Clinical & Translational Immunology (Jan 2022)
Interleukin‐17A and interleukin‐22 production by conventional and non‐conventional lymphocytes in three different end‐stage lung diseases
Abstract
Abstract Objectives The contribution of adaptive vs. innate lymphocytes to IL‐17A and IL‐22 secretion at the end stage of chronic lung diseases remains largely unexplored. In order to uncover tissue‐ and disease‐specific secretion patterns, we compared production patterns of IL‐17A and IL‐22 in three different human end‐stage lung disease entities. Methods Production of IL‐17A, IL‐22 and associated cytokines was assessed in supernatants of re‐stimulated lymphocytes by multiplex assays and multicolour flow cytometry of conventional T cells, iNKT cells, γδ T cells and innate lymphoid cells in bronchial lymph node and lung tissue from patients with emphysema (n = 19), idiopathic pulmonary fibrosis (n = 14) and cystic fibrosis (n = 23), as well as lung donors (n = 17).
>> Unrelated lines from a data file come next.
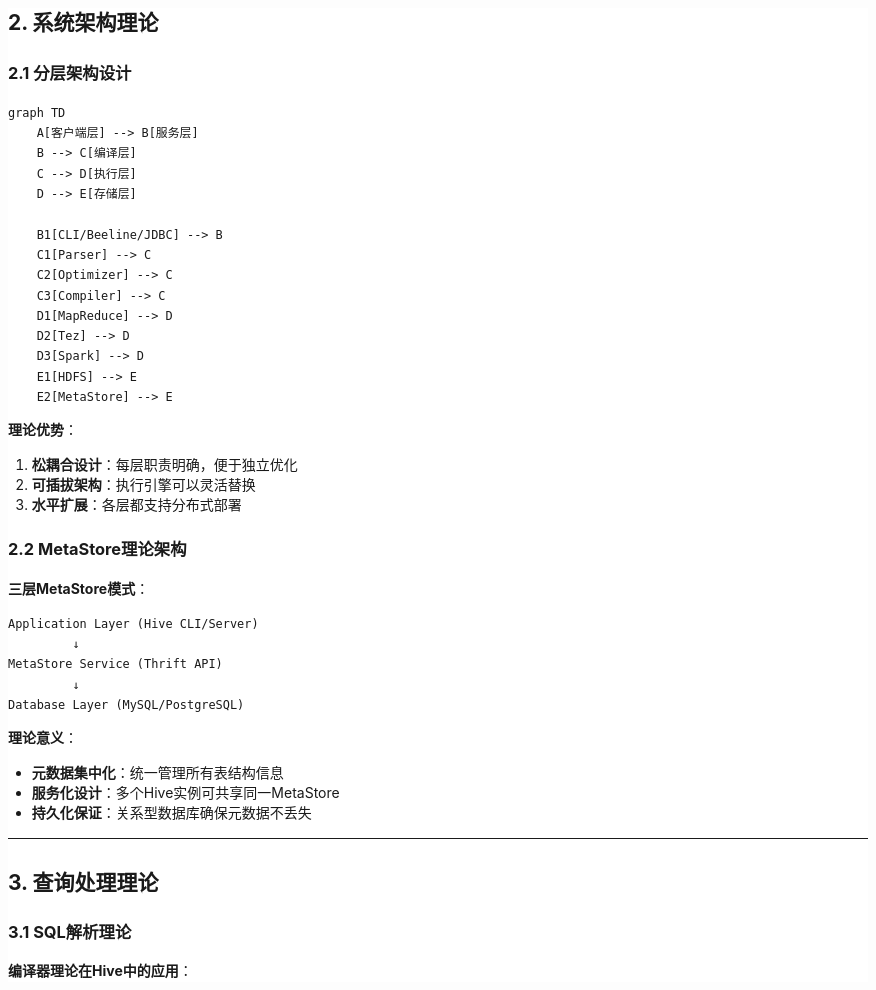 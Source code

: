 
## 2. 系统架构理论

### 2.1 分层架构设计

```mermaid
graph TD
    A[客户端层] --> B[服务层]
    B --> C[编译层]  
    C --> D[执行层]
    D --> E[存储层]
    
    B1[CLI/Beeline/JDBC] --> B
    C1[Parser] --> C
    C2[Optimizer] --> C
    C3[Compiler] --> C
    D1[MapReduce] --> D
    D2[Tez] --> D  
    D3[Spark] --> D
    E1[HDFS] --> E
    E2[MetaStore] --> E
```

**理论优势**：
1. **松耦合设计**：每层职责明确，便于独立优化
2. **可插拔架构**：执行引擎可以灵活替换
3. **水平扩展**：各层都支持分布式部署

### 2.2 MetaStore理论架构

**三层MetaStore模式**：

```
Application Layer (Hive CLI/Server)
         ↓
MetaStore Service (Thrift API)  
         ↓
Database Layer (MySQL/PostgreSQL)
```

**理论意义**：
- **元数据集中化**：统一管理所有表结构信息
- **服务化设计**：多个Hive实例可共享同一MetaStore
- **持久化保证**：关系型数据库确保元数据不丢失

---

## 3. 查询处理理论

### 3.1 SQL解析理论

**编译器理论在Hive中的应用**：
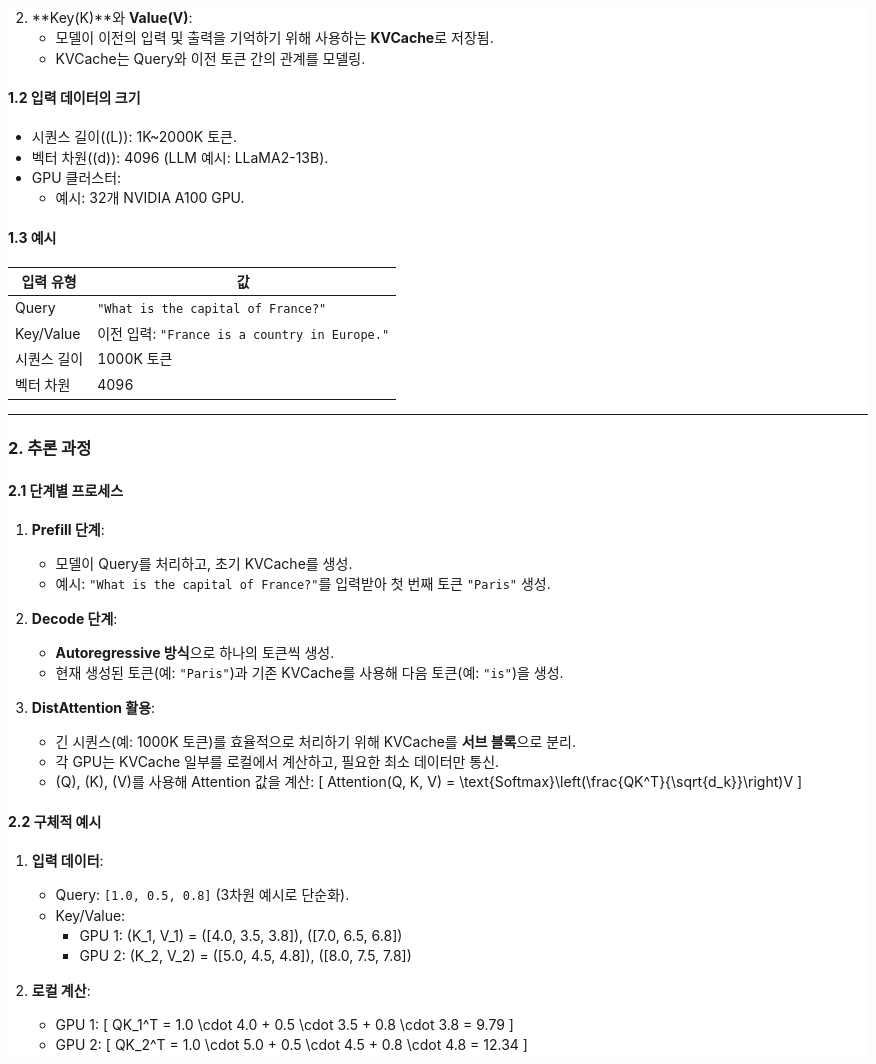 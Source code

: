 2. **Key(K)**와 **Value(V)**:
   - 모델이 이전의 입력 및 출력을 기억하기 위해 사용하는 **KVCache**로 저장됨.
   - KVCache는 Query와 이전 토큰 간의 관계를 모델링.

#### **1.2 입력 데이터의 크기**
- 시퀀스 길이(\(L\)): 1K~2000K 토큰.
- 벡터 차원(\(d\)): 4096 (LLM 예시: LLaMA2-13B).
- GPU 클러스터:
  - 예시: 32개 NVIDIA A100 GPU.

#### **1.3 예시**
| **입력 유형** | **값**                                        |
| ------------- | --------------------------------------------- |
| Query         | `"What is the capital of France?"`            |
| Key/Value     | 이전 입력: `"France is a country in Europe."` |
| 시퀀스 길이   | 1000K 토큰                                    |
| 벡터 차원     | 4096                                          |

---

### **2. 추론 과정**

#### **2.1 단계별 프로세스**
1. **Prefill 단계**:
   - 모델이 Query를 처리하고, 초기 KVCache를 생성.
   - 예시: `"What is the capital of France?"`를 입력받아 첫 번째 토큰 `"Paris"` 생성.

2. **Decode 단계**:
   - **Autoregressive 방식**으로 하나의 토큰씩 생성.
   - 현재 생성된 토큰(예: `"Paris"`)과 기존 KVCache를 사용해 다음 토큰(예: `"is"`)을 생성.

3. **DistAttention 활용**:
   - 긴 시퀀스(예: 1000K 토큰)를 효율적으로 처리하기 위해 KVCache를 **서브 블록**으로 분리.
   - 각 GPU는 KVCache 일부를 로컬에서 계산하고, 필요한 최소 데이터만 통신.
   - \(Q\), \(K\), \(V\)를 사용해 Attention 값을 계산:
     \[
     Attention(Q, K, V) = \text{Softmax}\left(\frac{QK^T}{\sqrt{d_k}}\right)V
     \]

#### **2.2 구체적 예시**
1. **입력 데이터**:
   - Query: `[1.0, 0.5, 0.8]` (3차원 예시로 단순화).
   - Key/Value:
     - GPU 1: \(K_1, V_1\) = \([4.0, 3.5, 3.8]\), \([7.0, 6.5, 6.8]\)
     - GPU 2: \(K_2, V_2\) = \([5.0, 4.5, 4.8]\), \([8.0, 7.5, 7.8]\)

2. **로컬 계산**:
   - GPU 1:
     \[
     QK_1^T = 1.0 \cdot 4.0 + 0.5 \cdot 3.5 + 0.8 \cdot 3.8 = 9.79
     \]
   - GPU 2:
     \[
     QK_2^T = 1.0 \cdot 5.0 + 0.5 \cdot 4.5 + 0.8 \cdot 4.8 = 12.34
     \]
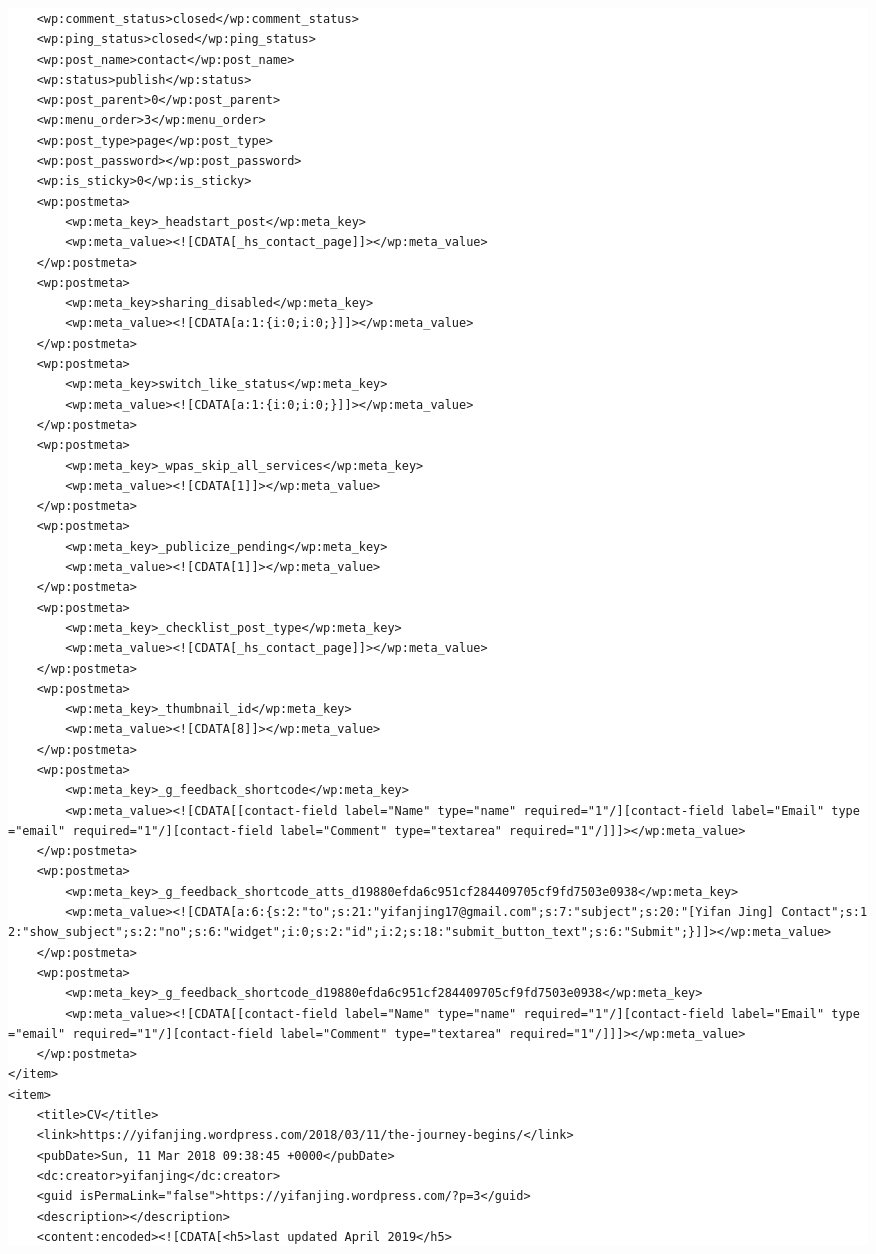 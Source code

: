		<wp:comment_status>closed</wp:comment_status>
		<wp:ping_status>closed</wp:ping_status>
		<wp:post_name>contact</wp:post_name>
		<wp:status>publish</wp:status>
		<wp:post_parent>0</wp:post_parent>
		<wp:menu_order>3</wp:menu_order>
		<wp:post_type>page</wp:post_type>
		<wp:post_password></wp:post_password>
		<wp:is_sticky>0</wp:is_sticky>
		<wp:postmeta>
			<wp:meta_key>_headstart_post</wp:meta_key>
			<wp:meta_value><![CDATA[_hs_contact_page]]></wp:meta_value>
		</wp:postmeta>
		<wp:postmeta>
			<wp:meta_key>sharing_disabled</wp:meta_key>
			<wp:meta_value><![CDATA[a:1:{i:0;i:0;}]]></wp:meta_value>
		</wp:postmeta>
		<wp:postmeta>
			<wp:meta_key>switch_like_status</wp:meta_key>
			<wp:meta_value><![CDATA[a:1:{i:0;i:0;}]]></wp:meta_value>
		</wp:postmeta>
		<wp:postmeta>
			<wp:meta_key>_wpas_skip_all_services</wp:meta_key>
			<wp:meta_value><![CDATA[1]]></wp:meta_value>
		</wp:postmeta>
		<wp:postmeta>
			<wp:meta_key>_publicize_pending</wp:meta_key>
			<wp:meta_value><![CDATA[1]]></wp:meta_value>
		</wp:postmeta>
		<wp:postmeta>
			<wp:meta_key>_checklist_post_type</wp:meta_key>
			<wp:meta_value><![CDATA[_hs_contact_page]]></wp:meta_value>
		</wp:postmeta>
		<wp:postmeta>
			<wp:meta_key>_thumbnail_id</wp:meta_key>
			<wp:meta_value><![CDATA[8]]></wp:meta_value>
		</wp:postmeta>
		<wp:postmeta>
			<wp:meta_key>_g_feedback_shortcode</wp:meta_key>
			<wp:meta_value><![CDATA[[contact-field label="Name" type="name" required="1"/][contact-field label="Email" type="email" required="1"/][contact-field label="Comment" type="textarea" required="1"/]]]></wp:meta_value>
		</wp:postmeta>
		<wp:postmeta>
			<wp:meta_key>_g_feedback_shortcode_atts_d19880efda6c951cf284409705cf9fd7503e0938</wp:meta_key>
			<wp:meta_value><![CDATA[a:6:{s:2:"to";s:21:"yifanjing17@gmail.com";s:7:"subject";s:20:"[Yifan Jing] Contact";s:12:"show_subject";s:2:"no";s:6:"widget";i:0;s:2:"id";i:2;s:18:"submit_button_text";s:6:"Submit";}]]></wp:meta_value>
		</wp:postmeta>
		<wp:postmeta>
			<wp:meta_key>_g_feedback_shortcode_d19880efda6c951cf284409705cf9fd7503e0938</wp:meta_key>
			<wp:meta_value><![CDATA[[contact-field label="Name" type="name" required="1"/][contact-field label="Email" type="email" required="1"/][contact-field label="Comment" type="textarea" required="1"/]]]></wp:meta_value>
		</wp:postmeta>
	</item>
	<item>
		<title>CV</title>
		<link>https://yifanjing.wordpress.com/2018/03/11/the-journey-begins/</link>
		<pubDate>Sun, 11 Mar 2018 09:38:45 +0000</pubDate>
		<dc:creator>yifanjing</dc:creator>
		<guid isPermaLink="false">https://yifanjing.wordpress.com/?p=3</guid>
		<description></description>
		<content:encoded><![CDATA[<h5>last updated April 2019</h5>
Results We detected secretion of IL‐17A and IL‐22 by CD4+ T cells, CD8+ T cells, innate lymphoid cells, γδ T cells and iNKT cells in all end‐stage lung disease entities. Our analyses revealed disease‐specific contributions of individual lymphocyte subpopulations to cytokine secretion patterns. We furthermore found the high levels of microbial detection in CF samples to associate with a more pronounced IL‐17A signature upon antigen‐specific and unspecific re‐stimulation compared to other disease entities and lung donors. Conclusion Our results show that both adaptive and innate lymphocyte populations contribute to IL‐17A‐dependent pathologies in different end‐stage lung disease entities, where they establish an IL‐17A‐rich microenvironment. Microbial colonisation patterns and cytokine secretion upon microbial re‐stimulation suggest that pathogens drive IL‐17A secretion patterns in end‐stage lung disease.